Before the Clans the Inner sphere was a combination of Game of Thrones and Dune in a Lost Tech Mecha Universe. It was very atmospheric and quite unlike almost any other sci-fi universe.

After the Clans, it was a constant game of rapid technological one-up-manship focussed on the threat from outside the known world... the "alien threat"... pretty much like virtually every sci-fi universe that has come and gone from the start.

The clan invasion transformed the BattleTech overarching plotline from unique and evocative to just another sci-fi universe clone with mecha. That is what the Clans did from a plotline perspective...

Now if your question is why people hate the Clans themselves, that is simpler.

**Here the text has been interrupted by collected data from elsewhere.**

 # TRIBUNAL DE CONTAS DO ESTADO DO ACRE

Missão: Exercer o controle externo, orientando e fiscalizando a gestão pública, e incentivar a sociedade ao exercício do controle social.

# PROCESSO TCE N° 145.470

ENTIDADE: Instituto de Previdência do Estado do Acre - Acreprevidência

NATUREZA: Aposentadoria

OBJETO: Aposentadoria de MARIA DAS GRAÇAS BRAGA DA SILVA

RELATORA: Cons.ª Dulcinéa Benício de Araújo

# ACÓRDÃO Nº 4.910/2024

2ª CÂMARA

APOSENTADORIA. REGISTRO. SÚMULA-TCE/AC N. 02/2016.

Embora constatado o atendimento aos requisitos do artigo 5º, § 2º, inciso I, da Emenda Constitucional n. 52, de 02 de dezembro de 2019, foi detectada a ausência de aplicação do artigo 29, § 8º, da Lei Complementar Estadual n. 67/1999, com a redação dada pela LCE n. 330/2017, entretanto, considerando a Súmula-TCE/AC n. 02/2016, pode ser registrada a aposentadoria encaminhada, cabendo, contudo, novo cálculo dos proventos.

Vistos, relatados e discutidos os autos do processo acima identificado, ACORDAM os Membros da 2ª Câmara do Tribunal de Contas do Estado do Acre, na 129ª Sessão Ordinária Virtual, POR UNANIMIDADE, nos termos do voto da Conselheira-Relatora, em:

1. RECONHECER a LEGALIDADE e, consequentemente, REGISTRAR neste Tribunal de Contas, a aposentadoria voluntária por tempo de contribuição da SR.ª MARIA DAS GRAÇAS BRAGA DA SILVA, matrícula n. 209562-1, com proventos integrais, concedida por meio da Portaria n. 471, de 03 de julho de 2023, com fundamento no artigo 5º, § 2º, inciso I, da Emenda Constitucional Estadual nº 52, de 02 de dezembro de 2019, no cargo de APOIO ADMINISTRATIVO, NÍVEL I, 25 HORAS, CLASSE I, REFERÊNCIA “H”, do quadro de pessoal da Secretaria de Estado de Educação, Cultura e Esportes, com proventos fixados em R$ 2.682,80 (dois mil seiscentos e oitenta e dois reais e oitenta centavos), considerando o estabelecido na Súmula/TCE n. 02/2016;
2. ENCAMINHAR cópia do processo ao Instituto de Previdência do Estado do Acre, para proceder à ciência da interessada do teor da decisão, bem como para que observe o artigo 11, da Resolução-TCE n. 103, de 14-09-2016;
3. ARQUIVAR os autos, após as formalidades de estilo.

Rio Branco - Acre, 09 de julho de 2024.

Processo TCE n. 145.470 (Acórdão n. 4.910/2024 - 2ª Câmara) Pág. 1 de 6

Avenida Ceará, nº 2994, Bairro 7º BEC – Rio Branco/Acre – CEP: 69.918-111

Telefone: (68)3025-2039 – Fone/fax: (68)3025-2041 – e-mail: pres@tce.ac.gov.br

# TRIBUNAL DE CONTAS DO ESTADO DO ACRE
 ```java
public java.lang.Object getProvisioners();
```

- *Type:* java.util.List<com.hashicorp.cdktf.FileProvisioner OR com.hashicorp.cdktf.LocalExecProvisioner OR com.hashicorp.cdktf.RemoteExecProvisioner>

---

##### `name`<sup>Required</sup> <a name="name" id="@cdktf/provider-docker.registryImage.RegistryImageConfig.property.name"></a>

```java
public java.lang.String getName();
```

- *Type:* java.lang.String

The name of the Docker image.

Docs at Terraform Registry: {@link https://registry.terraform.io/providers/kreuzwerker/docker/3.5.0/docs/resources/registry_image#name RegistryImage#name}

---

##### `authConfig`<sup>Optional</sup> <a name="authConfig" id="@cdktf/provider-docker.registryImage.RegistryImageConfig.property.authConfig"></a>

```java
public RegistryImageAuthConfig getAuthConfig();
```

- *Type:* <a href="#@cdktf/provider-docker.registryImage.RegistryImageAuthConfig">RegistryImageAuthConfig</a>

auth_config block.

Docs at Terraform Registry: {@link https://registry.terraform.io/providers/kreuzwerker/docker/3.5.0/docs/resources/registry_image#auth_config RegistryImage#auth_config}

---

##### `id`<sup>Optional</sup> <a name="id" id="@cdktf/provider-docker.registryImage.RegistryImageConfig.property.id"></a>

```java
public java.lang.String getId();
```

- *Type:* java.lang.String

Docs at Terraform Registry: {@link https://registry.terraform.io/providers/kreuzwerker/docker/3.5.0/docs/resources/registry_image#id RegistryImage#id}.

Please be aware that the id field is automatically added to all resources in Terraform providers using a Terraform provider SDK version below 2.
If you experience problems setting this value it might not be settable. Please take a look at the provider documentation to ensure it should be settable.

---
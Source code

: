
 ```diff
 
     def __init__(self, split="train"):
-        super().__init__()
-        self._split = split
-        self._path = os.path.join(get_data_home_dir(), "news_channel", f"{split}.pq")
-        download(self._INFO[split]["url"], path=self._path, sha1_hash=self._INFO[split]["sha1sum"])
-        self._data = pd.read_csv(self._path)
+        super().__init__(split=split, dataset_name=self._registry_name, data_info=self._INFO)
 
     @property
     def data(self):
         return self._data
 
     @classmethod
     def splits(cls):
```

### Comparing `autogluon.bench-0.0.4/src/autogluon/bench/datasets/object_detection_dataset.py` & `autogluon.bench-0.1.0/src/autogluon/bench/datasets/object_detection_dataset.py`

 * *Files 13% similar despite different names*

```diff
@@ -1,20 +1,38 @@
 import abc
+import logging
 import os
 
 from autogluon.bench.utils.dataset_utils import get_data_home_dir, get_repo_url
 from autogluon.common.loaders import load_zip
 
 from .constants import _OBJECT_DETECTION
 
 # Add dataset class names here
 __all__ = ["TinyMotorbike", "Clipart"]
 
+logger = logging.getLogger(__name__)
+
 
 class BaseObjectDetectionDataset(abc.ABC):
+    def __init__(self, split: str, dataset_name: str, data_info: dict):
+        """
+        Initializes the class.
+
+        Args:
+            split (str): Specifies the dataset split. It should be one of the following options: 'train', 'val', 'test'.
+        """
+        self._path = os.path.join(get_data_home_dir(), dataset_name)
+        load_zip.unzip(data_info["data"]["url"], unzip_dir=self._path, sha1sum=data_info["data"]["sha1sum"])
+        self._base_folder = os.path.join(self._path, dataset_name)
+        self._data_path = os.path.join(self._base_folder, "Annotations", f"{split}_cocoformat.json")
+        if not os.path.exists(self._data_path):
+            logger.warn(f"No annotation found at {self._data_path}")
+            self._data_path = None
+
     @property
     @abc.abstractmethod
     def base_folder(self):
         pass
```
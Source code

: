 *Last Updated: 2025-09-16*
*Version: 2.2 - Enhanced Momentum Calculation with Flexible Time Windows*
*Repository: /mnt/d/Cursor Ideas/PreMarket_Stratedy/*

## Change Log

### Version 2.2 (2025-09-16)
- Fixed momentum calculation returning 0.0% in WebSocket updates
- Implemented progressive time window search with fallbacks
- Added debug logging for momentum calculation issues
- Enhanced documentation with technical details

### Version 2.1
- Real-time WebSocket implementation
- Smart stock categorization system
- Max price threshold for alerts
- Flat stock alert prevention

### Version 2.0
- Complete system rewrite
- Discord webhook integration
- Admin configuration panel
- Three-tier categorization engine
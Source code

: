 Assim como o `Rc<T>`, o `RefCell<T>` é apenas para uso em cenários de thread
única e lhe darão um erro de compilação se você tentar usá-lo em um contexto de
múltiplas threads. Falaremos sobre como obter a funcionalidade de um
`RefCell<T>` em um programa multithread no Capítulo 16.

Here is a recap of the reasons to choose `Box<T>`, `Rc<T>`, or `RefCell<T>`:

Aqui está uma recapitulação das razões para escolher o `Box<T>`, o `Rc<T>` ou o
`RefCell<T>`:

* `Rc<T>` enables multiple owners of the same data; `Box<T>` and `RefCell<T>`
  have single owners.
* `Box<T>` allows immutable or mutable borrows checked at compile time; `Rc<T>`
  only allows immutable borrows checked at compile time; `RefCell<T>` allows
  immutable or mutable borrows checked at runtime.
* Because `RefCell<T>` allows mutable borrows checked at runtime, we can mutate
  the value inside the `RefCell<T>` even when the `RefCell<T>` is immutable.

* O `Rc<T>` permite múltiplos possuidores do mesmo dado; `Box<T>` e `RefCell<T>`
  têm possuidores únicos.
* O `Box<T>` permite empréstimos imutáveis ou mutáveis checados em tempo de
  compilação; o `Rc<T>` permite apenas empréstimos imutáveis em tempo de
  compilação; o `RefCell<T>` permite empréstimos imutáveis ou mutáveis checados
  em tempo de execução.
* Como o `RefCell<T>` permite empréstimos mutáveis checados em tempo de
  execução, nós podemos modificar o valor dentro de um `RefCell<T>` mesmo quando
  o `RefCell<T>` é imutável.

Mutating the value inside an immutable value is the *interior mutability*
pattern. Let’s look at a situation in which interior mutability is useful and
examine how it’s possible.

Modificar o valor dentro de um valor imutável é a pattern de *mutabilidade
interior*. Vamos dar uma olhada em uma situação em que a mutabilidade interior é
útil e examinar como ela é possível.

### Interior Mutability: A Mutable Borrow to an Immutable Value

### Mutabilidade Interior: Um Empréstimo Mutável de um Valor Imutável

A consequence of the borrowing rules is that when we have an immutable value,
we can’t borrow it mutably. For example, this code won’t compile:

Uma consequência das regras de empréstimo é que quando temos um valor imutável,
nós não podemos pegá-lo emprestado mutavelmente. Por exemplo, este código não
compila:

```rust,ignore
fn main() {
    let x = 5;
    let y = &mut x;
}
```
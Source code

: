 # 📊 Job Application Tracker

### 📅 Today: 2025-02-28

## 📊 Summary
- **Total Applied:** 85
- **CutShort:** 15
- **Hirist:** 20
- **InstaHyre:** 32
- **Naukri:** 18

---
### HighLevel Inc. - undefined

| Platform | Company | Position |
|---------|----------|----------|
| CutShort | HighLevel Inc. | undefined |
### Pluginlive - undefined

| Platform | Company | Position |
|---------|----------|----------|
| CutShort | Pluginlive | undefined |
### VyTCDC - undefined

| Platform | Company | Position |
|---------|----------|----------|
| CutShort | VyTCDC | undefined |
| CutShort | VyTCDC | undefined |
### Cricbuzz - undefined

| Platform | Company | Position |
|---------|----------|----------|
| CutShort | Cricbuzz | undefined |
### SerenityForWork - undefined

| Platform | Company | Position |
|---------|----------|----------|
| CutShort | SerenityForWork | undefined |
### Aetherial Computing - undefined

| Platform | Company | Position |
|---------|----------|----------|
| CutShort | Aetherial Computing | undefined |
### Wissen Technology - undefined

They are racial supremacist, power worshipping, classist, eugenicist, fascist conquerors who find justification for their violence in a trumped-up mythologized history focussed on their "chosen" and "destined" status. They claim their dominance on the battlefield is based in their inherent status as superior beings, when in fact it is due to their compunctionless unprovoked use of vastly superior technology against unprepared opponents who are so outclassed as to be practically considdered unarmed.

In essence, space Nazies with better PR... and no one likes Nazies.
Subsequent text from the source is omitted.